What is being asked:
Each line from the one containing "[hyperfiction.fr](http://hyperfiction.fr)" through the last line of the material below is to be transcribed exactly, with nothing else included.

_ _ _ _ _ _ _

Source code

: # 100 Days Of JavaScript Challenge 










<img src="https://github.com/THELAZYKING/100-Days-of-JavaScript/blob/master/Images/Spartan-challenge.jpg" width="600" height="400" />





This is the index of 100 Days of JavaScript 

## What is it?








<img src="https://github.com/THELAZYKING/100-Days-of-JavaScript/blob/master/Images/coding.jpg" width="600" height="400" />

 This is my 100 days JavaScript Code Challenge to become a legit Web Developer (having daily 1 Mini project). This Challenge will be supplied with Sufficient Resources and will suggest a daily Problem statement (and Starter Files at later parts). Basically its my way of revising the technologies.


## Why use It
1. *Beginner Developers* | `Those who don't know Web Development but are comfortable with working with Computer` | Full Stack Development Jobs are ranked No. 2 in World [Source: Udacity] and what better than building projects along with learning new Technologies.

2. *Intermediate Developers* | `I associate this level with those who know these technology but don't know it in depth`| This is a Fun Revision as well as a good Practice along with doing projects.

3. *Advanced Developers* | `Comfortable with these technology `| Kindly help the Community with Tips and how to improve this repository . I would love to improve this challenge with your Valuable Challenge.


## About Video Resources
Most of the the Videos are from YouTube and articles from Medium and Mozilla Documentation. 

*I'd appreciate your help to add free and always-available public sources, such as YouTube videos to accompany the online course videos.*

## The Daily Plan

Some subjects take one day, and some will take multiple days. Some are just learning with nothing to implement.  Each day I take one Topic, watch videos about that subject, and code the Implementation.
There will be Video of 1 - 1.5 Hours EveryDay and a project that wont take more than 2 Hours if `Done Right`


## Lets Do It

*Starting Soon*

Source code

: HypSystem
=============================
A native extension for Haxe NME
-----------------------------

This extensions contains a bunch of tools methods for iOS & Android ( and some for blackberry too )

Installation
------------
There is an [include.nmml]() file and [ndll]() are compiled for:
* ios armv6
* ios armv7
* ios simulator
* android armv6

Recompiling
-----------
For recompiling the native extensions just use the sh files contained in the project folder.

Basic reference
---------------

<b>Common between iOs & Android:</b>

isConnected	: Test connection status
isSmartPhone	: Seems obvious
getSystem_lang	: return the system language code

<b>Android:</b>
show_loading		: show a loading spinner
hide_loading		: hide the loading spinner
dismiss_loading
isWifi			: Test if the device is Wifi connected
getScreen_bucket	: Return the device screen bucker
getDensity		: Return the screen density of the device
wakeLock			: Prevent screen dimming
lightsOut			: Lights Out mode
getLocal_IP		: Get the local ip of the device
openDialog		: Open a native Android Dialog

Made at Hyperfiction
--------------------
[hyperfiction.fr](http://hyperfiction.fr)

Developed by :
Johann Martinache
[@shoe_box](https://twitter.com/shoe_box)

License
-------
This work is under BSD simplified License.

_ _ _ _ _ _ _

Written reply:
[hyperfiction.fr](http://hyperfiction.fr)

Developed by :
Johann Martinache
[@shoe_box](https://twitter.com/shoe_box)

License
-------
This work is under BSD simplified License.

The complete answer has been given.